Like quite a few others in Chennai, I owed many of my writing opportunities to my association with Mr. Muthiah. He was keen to find and encourage writers and was constantly nudging you to write books. Personal history or ‘biography as history’ was a topic close to his heart, and nothing pleased him more than efforts in this direction. “When are you doing your next book?” he often asked the poor souls who were yet to recover from the trauma of their recent masterpieces.
Rarely do we come across an equally disinterested champion of causes. Many of Mr Muthiah’s campaigns were totally lacking in glamour, and brought him no reward except the satisfaction of a good fight fought well, even if it meant standing up alone against authority and power. So many institutions owe their continued existence or revival to his ceaseless struggles on their behalf - the Madras Literary Society, the Roja Muthiah Library, the Queen Mary’s College premises, the DGP’s office on the Marina and the remnants of the rugby legacy - are some of these.
As the editor of the now defunct Aside, Madras’s first city magazine, he took an avuncular interest in neighbourhood newsletters and small magazines, often reproducing relevant articles from them in his beloved Madras Musings, never failing to send them cheques towards these - sometimes the only revenue they earned!
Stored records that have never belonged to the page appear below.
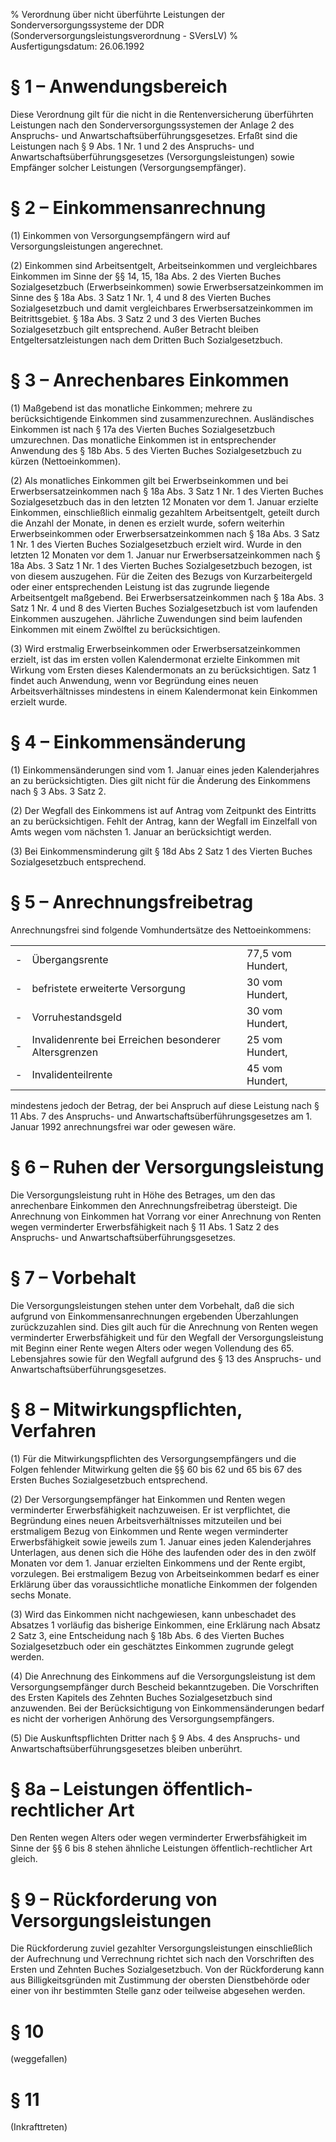 % Verordnung über nicht überführte Leistungen der Sonderversorgungssysteme der DDR  (Sonderversorgungsleistungsverordnung - SVersLV)
% Ausfertigungsdatum: 26.06.1992
 
# § 1 – Anwendungsbereich

Diese Verordnung gilt für die nicht in die Rentenversicherung überführten Leistungen nach den Sonderversorgungssystemen der Anlage 2 des Anspruchs- und Anwartschaftsüberführungsgesetzes. Erfaßt sind die Leistungen nach § 9 Abs. 1 Nr. 1 und 2 des Anspruchs- und Anwartschaftsüberführungsgesetzes (Versorgungsleistungen) sowie Empfänger solcher Leistungen (Versorgungsempfänger).

# § 2 – Einkommensanrechnung

(1) Einkommen von Versorgungsempfängern wird auf Versorgungsleistungen angerechnet.

(2) Einkommen sind Arbeitsentgelt, Arbeitseinkommen und vergleichbares Einkommen im Sinne der §§ 14, 15, 18a Abs. 2 des Vierten Buches Sozialgesetzbuch (Erwerbseinkommen) sowie Erwerbsersatzeinkommen im Sinne des § 18a Abs. 3 Satz 1 Nr. 1, 4 und 8 des Vierten Buches Sozialgesetzbuch und damit vergleichbares Erwerbsersatzeinkommen im Beitrittsgebiet. § 18a Abs. 3 Satz 2 und 3 des Vierten Buches Sozialgesetzbuch gilt entsprechend. Außer Betracht bleiben Entgeltersatzleistungen nach dem Dritten Buch Sozialgesetzbuch.

# § 3 – Anrechenbares Einkommen

(1) Maßgebend ist das monatliche Einkommen; mehrere zu berücksichtigende Einkommen sind zusammenzurechnen. Ausländisches Einkommen ist nach § 17a des Vierten Buches Sozialgesetzbuch umzurechnen. Das monatliche Einkommen ist in entsprechender Anwendung des § 18b Abs. 5 des Vierten Buches Sozialgesetzbuch zu kürzen (Nettoeinkommen).

(2) Als monatliches Einkommen gilt bei Erwerbseinkommen und bei Erwerbsersatzeinkommen nach § 18a Abs. 3 Satz 1 Nr. 1 des Vierten Buches Sozialgesetzbuch das in den letzten 12 Monaten vor dem 1. Januar erzielte Einkommen, einschließlich einmalig gezahltem Arbeitsentgelt, geteilt durch die Anzahl der Monate, in denen es erzielt wurde, sofern weiterhin Erwerbseinkommen oder Erwerbsersatzeinkommen nach § 18a Abs. 3 Satz 1 Nr. 1 des Vierten Buches Sozialgesetzbuch erzielt wird. Wurde in den letzten 12 Monaten vor dem 1. Januar nur Erwerbsersatzeinkommen nach § 18a Abs. 3 Satz 1 Nr. 1 des Vierten Buches Sozialgesetzbuch bezogen, ist von diesem auszugehen. Für die Zeiten des Bezugs von Kurzarbeitergeld oder einer entsprechenden Leistung ist das zugrunde liegende Arbeitsentgelt maßgebend. Bei Erwerbsersatzeinkommen nach § 18a Abs. 3 Satz 1 Nr. 4 und 8 des Vierten Buches Sozialgesetzbuch ist vom laufenden Einkommen auszugehen. Jährliche Zuwendungen sind beim laufenden Einkommen mit einem Zwölftel zu berücksichtigen.

(3) Wird erstmalig Erwerbseinkommen oder Erwerbsersatzeinkommen erzielt, ist das im ersten vollen Kalendermonat erzielte Einkommen mit Wirkung vom Ersten dieses Kalendermonats an zu berücksichtigen. Satz 1 findet auch Anwendung, wenn vor Begründung eines neuen Arbeitsverhältnisses mindestens in einem Kalendermonat kein Einkommen erzielt wurde.

# § 4 – Einkommensänderung

(1) Einkommensänderungen sind vom 1. Januar eines jeden Kalenderjahres an zu berücksichtigten. Dies gilt nicht für die Änderung des Einkommens nach § 3 Abs. 3 Satz 2.

(2) Der Wegfall des Einkommens ist auf Antrag vom Zeitpunkt des Eintritts an zu berücksichtigen. Fehlt der Antrag, kann der Wegfall im Einzelfall von Amts wegen vom nächsten 1. Januar an berücksichtigt werden.

(3) Bei Einkommensminderung gilt § 18d Abs 2 Satz 1 des Vierten Buches Sozialgesetzbuch entsprechend.

# § 5 – Anrechnungsfreibetrag

Anrechnungsfrei sind folgende Vomhundertsätze des Nettoeinkommens:  

|     |                                                       |                   |
|:----|:------------------------------------------------------|:------------------|
| \-  | Übergangsrente                                        | 77,5 vom Hundert, |
| \-  | befristete erweiterte Versorgung                      | 30 vom Hundert,   |
| \-  | Vorruhestandsgeld                                     | 30 vom Hundert,   |
| \-  | Invalidenrente bei Erreichen besonderer Altersgrenzen | 25 vom Hundert,   |
| \-  | Invalidenteilrente                                    | 45 vom Hundert,   |

  
mindestens jedoch der Betrag, der bei Anspruch auf diese Leistung nach § 11 Abs. 7 des Anspruchs- und Anwartschaftsüberführungsgesetzes am 1. Januar 1992 anrechnungsfrei war oder gewesen wäre.

# § 6 – Ruhen der Versorgungsleistung

Die Versorgungsleistung ruht in Höhe des Betrages, um den das anrechenbare Einkommen den Anrechnungsfreibetrag übersteigt. Die Anrechnung von Einkommen hat Vorrang vor einer Anrechnung von Renten wegen verminderter Erwerbsfähigkeit nach § 11 Abs. 1 Satz 2 des Anspruchs- und Anwartschaftsüberführungsgesetzes.

# § 7 – Vorbehalt

Die Versorgungsleistungen stehen unter dem Vorbehalt, daß die sich aufgrund von Einkommensanrechnungen ergebenden Überzahlungen zurückzuzahlen sind. Dies gilt auch für die Anrechnung von Renten wegen verminderter Erwerbsfähigkeit und für den Wegfall der Versorgungsleistung mit Beginn einer Rente wegen Alters oder wegen Vollendung des 65. Lebensjahres sowie für den Wegfall aufgrund des § 13 des Anspruchs- und Anwartschaftsüberführungsgesetzes.

# § 8 – Mitwirkungspflichten, Verfahren

(1) Für die Mitwirkungspflichten des Versorgungsempfängers und die Folgen fehlender Mitwirkung gelten die §§ 60 bis 62 und 65 bis 67 des Ersten Buches Sozialgesetzbuch entsprechend.

(2) Der Versorgungsempfänger hat Einkommen und Renten wegen verminderter Erwerbsfähigkeit nachzuweisen. Er ist verpflichtet, die Begründung eines neuen Arbeitsverhältnisses mitzuteilen und bei erstmaligem Bezug von Einkommen und Rente wegen verminderter Erwerbsfähigkeit sowie jeweils zum 1. Januar eines jeden Kalenderjahres Unterlagen, aus denen sich die Höhe des laufenden oder des in den zwölf Monaten vor dem 1. Januar erzielten Einkommens und der Rente ergibt, vorzulegen. Bei erstmaligem Bezug von Arbeitseinkommen bedarf es einer Erklärung über das voraussichtliche monatliche Einkommen der folgenden sechs Monate.

(3) Wird das Einkommen nicht nachgewiesen, kann unbeschadet des Absatzes 1 vorläufig das bisherige Einkommen, eine Erklärung nach Absatz 2 Satz 3, eine Entscheidung nach § 18b Abs. 6 des Vierten Buches Sozialgesetzbuch oder ein geschätztes Einkommen zugrunde gelegt werden.

(4) Die Anrechnung des Einkommens auf die Versorgungsleistung ist dem Versorgungsempfänger durch Bescheid bekanntzugeben. Die Vorschriften des Ersten Kapitels des Zehnten Buches Sozialgesetzbuch sind anzuwenden. Bei der Berücksichtigung von Einkommensänderungen bedarf es nicht der vorherigen Anhörung des Versorgungsempfängers.

(5) Die Auskunftspflichten Dritter nach § 9 Abs. 4 des Anspruchs- und Anwartschaftsüberführungsgesetzes bleiben unberührt.

# § 8a – Leistungen öffentlich-rechtlicher Art

Den Renten wegen Alters oder wegen verminderter Erwerbsfähigkeit im Sinne der §§ 6 bis 8 stehen ähnliche Leistungen öffentlich-rechtlicher Art gleich.

# § 9 – Rückforderung von Versorgungsleistungen

Die Rückforderung zuviel gezahlter Versorgungsleistungen einschließlich der Aufrechnung und Verrechnung richtet sich nach den Vorschriften des Ersten und Zehnten Buches Sozialgesetzbuch. Von der Rückforderung kann aus Billigkeitsgründen mit Zustimmung der obersten Dienstbehörde oder einer von ihr bestimmten Stelle ganz oder teilweise abgesehen werden.

# § 10

(weggefallen)

# § 11

(Inkrafttreten)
He was the discoverer of several birthdays, the most famous of them being that of the city of Madras. He also established 1846 as the year Alexander Arbuthnot founded the Madras Cricket Club. Personally, my association with Mr Muthiah opened doors to some rare experiences, even if occasionally not resulting in successful closure in the form of books.
Assisting him with The Spirit of Chepauk, the history of the city’s own MCC, attending a mega conference of prospective private power producers in New Delhi and visits to tea planters and auctioneers were particularly memorable, not to mention playing the role of editor-rapporteur at seminars at the MS Swaminathan Research Foundation.
The biggest project of them all was the Madras Gazetteer, recounting in detail 400 years of Madras’s history in its varied aspects.
While the third and final volume of the tome was released barely months before Mr Muthiah’s demise, he braved terminal illness to complete the editing of an encyclopaedic volume on Madras sport which is expected to be out soon.
Farewell, Mr Muthiah! Madras will always remember you.